The Daydreamer Detective by S J Pajonas + #FreeBook

The Daydreamer Detective by S J Pajonas
Published in America by Onigiri Press on the 31st March 2016.

How I got this book:
Downloaded the free ebook via Amazon

My rating: 3 of 5 stars

Mei Yamagawa is out of luck and out of money. After five years in Tokyo, she has little to show for it besides a laundry list of unrealized dreams. Left without a choice, she returns to her rural Japanese hometown, ready to be branded a failure by her relatives and rivals. At the least, she looks forward to seeing her best friend, until Akiko is accused of murdering her own father.

As Mei helps her farmer mother with the crops, she scouts for clues to clear her friend’s name. But during her investigation, she can’t help but notice the celebrity chef looking in her direction. The amateur detective can balance a new love interest and a murder case… can’t she?

To clear her friend of the crime and find the real killer, Mei’s going to need every last ounce of her imagination… and just a pinch of luck.

The Daydreamer Detective is the savory starter to the Miso Cozy series of cozy mystery novels. If you like twisty plots, delectable food descriptions, and rural Japanese towns, then you’ll love Steph Gennaro's culinary tale.

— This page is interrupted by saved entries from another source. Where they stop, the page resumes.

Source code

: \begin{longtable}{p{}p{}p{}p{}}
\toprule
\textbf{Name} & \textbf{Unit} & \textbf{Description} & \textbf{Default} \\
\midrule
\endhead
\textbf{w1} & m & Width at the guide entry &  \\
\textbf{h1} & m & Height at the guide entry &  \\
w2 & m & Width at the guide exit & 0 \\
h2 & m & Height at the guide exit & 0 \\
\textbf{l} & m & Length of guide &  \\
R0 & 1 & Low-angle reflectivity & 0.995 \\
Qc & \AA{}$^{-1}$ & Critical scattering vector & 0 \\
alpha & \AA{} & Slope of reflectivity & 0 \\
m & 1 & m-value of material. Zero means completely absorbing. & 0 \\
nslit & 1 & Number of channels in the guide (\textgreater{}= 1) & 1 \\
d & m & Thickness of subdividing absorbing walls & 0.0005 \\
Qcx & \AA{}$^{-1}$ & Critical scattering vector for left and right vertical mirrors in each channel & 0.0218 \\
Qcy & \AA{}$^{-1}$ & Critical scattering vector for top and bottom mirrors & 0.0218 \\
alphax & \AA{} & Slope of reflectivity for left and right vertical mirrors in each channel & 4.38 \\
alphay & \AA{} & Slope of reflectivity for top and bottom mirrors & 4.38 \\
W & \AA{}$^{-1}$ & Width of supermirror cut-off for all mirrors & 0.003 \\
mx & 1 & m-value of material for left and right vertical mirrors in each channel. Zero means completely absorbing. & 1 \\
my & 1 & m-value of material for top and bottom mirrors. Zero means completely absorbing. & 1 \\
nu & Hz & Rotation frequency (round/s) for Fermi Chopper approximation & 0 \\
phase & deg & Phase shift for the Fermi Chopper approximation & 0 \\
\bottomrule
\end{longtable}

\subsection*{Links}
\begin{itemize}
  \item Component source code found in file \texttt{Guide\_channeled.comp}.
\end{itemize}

I enjoyed reading one of S J Pajonas' Japanese-set shorter stories, Mamachari Matchmaker, a while ago so snapped up this first book in her Miso Cozy Mysteries series, The Daydreamer Detective, as well. To be honest, the story is a bit too undecided on what it wants to be for my tastes. It's a coming of age tale, a chaste romance, and a cozy murder mystery, but the main focus is on Mei's woe-is-me ponderings about the disastrous path her life has taken.

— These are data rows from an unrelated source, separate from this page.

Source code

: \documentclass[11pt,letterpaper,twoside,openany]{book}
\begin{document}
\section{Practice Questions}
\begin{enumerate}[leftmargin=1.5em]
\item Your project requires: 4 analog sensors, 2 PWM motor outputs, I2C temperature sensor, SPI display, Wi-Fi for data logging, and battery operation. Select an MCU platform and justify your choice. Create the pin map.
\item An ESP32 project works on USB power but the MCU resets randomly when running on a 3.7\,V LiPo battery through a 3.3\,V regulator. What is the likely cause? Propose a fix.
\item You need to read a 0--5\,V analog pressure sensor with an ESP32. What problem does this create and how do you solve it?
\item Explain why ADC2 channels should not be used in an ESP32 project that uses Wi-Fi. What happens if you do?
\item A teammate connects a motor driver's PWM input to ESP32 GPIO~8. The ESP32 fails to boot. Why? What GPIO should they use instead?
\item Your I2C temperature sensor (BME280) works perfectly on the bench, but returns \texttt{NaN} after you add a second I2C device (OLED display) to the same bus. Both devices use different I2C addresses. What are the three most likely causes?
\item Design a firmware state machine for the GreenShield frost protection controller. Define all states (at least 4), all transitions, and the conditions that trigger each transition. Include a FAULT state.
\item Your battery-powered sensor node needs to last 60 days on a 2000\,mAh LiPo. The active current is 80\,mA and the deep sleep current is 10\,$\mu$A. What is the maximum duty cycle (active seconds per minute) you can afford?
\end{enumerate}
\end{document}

Sacked from yet another job and behind on her rent, Mei returns home from Tokyo to her mother's farm in small town Chikata and proceeds to spend most of the time sulking like a spoilt teenager rather than behaving the twenty-six year old adult she is supposed to be. Her life has lots of positives, but all Mei can think about is not being in Tokyo anymore and she makes sure to list all her perceived losses and failures at every chance she gets. I quickly got quite fed up with her and felt that the overall story would benefit from a lot of this padding being edited out.

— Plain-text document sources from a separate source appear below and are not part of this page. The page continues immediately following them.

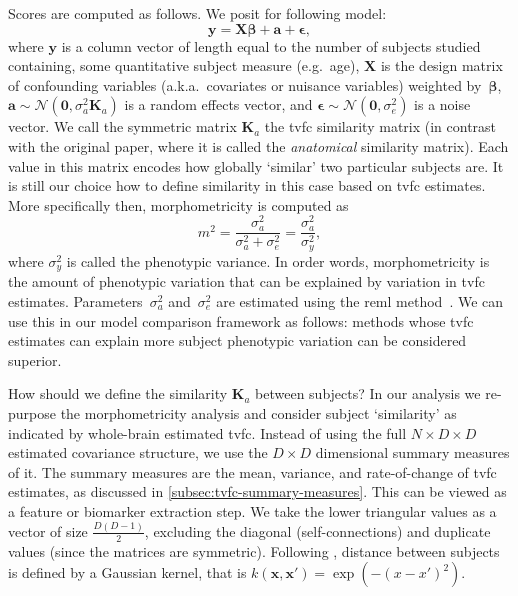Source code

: Scores are computed as follows.
We posit for following model:
\begin{equation}
  \mathbf{y} = \mathbf{X} \mathbf{\beta} + \mathbf{a} + \mathbf{\epsilon},
  \label{eq:lme}
\end{equation}
where $\mathbf{y}$ is a column vector of length equal to the number of subjects studied containing, some quantitative subject measure (e.g.~age), $\mathbf{X}$ is the design matrix of confounding variables (a.k.a.~covariates or nuisance variables) weighted by~$\mathbf{\beta}$, $\mathbf{a}\sim \mathcal{N}(\mathbf{0}, \sigma_a^2 \mathbf{K}_a)$ is a random effects vector, and $\mathbf{\epsilon} \sim \mathcal{N}(\mathbf{0}, \sigma_e^2)$ is a noise vector.
We call the symmetric matrix $\mathbf{K}_a$ the \gls{tvfc} similarity matrix (in contrast with the original paper, where it is called the \emph{anatomical} similarity matrix).
Each value in this matrix encodes how globally `similar' two particular subjects are.
It is still our choice how to define similarity in this case based on \gls{tvfc} estimates.
More specifically then, morphometricity is computed as
\begin{equation}
  m^2 = \frac{\sigma_a^2}{\sigma_a^2 + \sigma_e^2} = \frac{\sigma_a^2}{\sigma_y^2},
\end{equation}
where $\sigma_y^2$ is called the phenotypic variance.
In order words, morphometricity is the amount of phenotypic variation that can be explained by variation in \gls{tvfc} estimates.
Parameters~$\sigma_a^2$ and~$\sigma_e^2$ are estimated using the \gls{reml} method~\parencite{Patterson1971, Harville1977}.
We can use this in our model comparison framework as follows: methods whose \gls{tvfc} estimates can explain more subject phenotypic variation can be considered superior.

How should we define the similarity $\mathbf{K}_a$ between subjects?
In our analysis we re-purpose the morphometricity analysis and consider subject `similarity' as indicated by whole-brain estimated \gls{tvfc}.
Instead of using the full $N \times D \times D$ estimated covariance structure, we use the $D \times D$ dimensional summary measures of it.
The summary measures are the mean, variance, and rate-of-change of \gls{tvfc} estimates, as discussed in \cref{subsec:tvfc-summary-measures}.
This can be viewed as a feature or biomarker extraction step.
We take the lower triangular values as a vector of size $\frac{D(D-1)}{2}$, excluding the diagonal (self-connections) and duplicate values (since the matrices are symmetric).
Following \textcite{Sabuncu2016}, distance between subjects is defined by a Gaussian kernel, that is $k(\textbf{x}, \textbf{x}') = \exp(-(x-x')^2)$.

On the plus side, The Daydreamer Detective is an interesting blend of American writing and Japanese setting. Pajonas obviously has a great love for Japanese life and culture, especially the food, and this comes across throughout the story. I liked how she gives Mei a love of American TV shows and cleverly uses this as a rationale for the character's trans-Pacific style. I struggled to believe that Yasahiro, the chef, would really have been so persistent in wooing Mei, considering the way she keeps doubting him and herself, so the romance angle didn't really work for me, but I did like the characters surrounding Mei, especially her put-upon mother who turns out to have far more going on in her life than Mei gives her credit for!